(Saved entries)
--

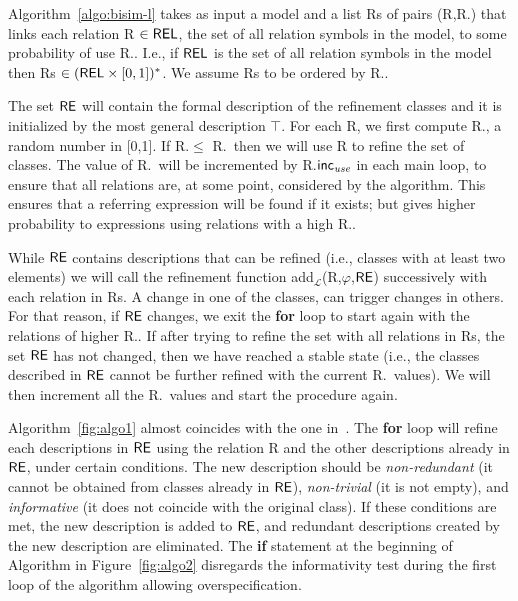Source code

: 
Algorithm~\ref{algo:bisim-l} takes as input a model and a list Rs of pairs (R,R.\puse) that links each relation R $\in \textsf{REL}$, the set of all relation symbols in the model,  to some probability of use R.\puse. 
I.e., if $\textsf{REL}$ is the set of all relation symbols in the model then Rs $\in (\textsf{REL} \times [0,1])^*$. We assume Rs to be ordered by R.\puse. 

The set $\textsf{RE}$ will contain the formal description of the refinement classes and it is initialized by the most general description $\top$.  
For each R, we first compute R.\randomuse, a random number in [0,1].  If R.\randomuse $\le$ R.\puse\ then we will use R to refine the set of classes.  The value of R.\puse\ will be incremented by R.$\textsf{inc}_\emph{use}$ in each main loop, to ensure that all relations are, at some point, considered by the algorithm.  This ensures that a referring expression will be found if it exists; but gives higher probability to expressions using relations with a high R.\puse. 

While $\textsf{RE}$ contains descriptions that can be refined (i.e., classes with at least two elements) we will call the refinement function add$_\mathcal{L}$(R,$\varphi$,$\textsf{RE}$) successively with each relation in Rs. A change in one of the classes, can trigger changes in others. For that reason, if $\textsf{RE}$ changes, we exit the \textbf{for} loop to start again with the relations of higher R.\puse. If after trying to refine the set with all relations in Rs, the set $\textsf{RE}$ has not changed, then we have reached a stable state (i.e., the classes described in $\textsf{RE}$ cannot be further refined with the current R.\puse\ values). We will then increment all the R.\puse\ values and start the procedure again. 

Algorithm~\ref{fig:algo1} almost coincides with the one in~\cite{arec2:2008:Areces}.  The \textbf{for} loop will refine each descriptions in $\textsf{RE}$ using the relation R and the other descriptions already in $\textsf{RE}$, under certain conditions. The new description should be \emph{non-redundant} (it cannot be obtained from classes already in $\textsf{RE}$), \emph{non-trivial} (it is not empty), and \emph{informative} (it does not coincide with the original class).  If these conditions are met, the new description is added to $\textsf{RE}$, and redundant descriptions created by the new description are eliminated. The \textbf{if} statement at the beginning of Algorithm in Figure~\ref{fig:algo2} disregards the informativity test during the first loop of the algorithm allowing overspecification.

--

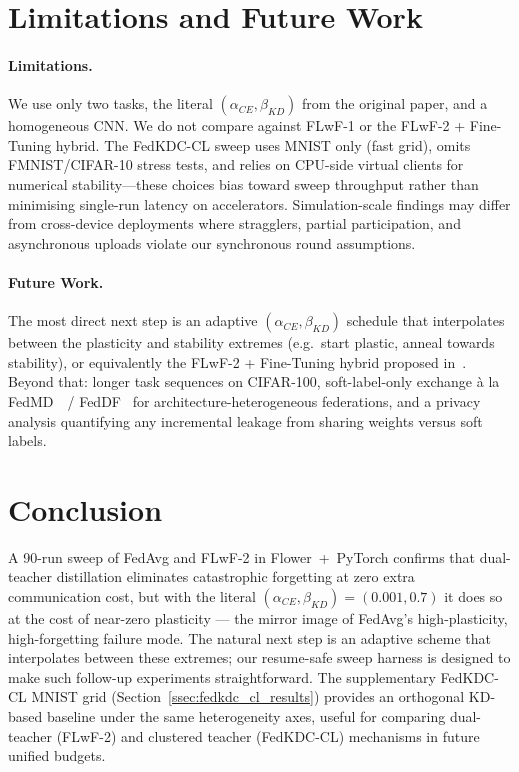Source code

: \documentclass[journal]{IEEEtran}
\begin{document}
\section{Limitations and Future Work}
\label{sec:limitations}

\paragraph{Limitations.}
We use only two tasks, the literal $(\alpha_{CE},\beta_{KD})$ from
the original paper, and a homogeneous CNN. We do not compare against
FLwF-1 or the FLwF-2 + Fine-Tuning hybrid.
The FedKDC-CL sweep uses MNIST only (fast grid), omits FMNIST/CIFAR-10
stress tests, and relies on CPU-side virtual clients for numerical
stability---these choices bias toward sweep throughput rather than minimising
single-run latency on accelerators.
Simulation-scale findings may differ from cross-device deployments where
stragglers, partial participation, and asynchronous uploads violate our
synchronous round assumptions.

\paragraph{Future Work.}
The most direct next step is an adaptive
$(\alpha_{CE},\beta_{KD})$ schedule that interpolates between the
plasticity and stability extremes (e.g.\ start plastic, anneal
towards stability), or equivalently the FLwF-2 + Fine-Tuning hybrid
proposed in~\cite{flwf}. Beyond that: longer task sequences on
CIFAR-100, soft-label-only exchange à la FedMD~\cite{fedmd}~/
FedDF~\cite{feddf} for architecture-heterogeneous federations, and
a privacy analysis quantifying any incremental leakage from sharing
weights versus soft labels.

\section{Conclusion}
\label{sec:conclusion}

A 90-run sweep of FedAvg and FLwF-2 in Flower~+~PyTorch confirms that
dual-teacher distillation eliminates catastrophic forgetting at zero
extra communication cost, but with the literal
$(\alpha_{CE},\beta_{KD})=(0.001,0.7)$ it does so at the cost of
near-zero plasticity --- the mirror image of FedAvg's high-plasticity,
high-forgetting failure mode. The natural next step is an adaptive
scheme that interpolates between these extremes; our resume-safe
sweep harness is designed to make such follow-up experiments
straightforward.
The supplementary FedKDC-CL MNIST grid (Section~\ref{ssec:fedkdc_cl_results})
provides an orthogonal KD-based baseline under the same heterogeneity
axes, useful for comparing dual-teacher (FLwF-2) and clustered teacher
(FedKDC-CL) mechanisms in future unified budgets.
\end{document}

--

Your assignment →
Your answer should be the exact lines above from the one with "synchronous round assumptions." through the one with "scheme that interpolates", both included, and nothing besides.

Reply to the task →
synchronous round assumptions.

\paragraph{Future Work.}
The most direct next step is an adaptive
$(\alpha_{CE},\beta_{KD})$ schedule that interpolates between the
plasticity and stability extremes (e.g.\ start plastic, anneal
towards stability), or equivalently the FLwF-2 + Fine-Tuning hybrid
proposed in~\cite{flwf}. Beyond that: longer task sequences on
CIFAR-100, soft-label-only exchange à la FedMD~\cite{fedmd}~/
FedDF~\cite{feddf} for architecture-heterogeneous federations, and
a privacy analysis quantifying any incremental leakage from sharing
weights versus soft labels.

\section{Conclusion}
\label{sec:conclusion}

A 90-run sweep of FedAvg and FLwF-2 in Flower~+~PyTorch confirms that
dual-teacher distillation eliminates catastrophic forgetting at zero
extra communication cost, but with the literal
$(\alpha_{CE},\beta_{KD})=(0.001,0.7)$ it does so at the cost of
near-zero plasticity --- the mirror image of FedAvg's high-plasticity,
high-forgetting failure mode. The natural next step is an adaptive
scheme that interpolates between these extremes; our resume-safe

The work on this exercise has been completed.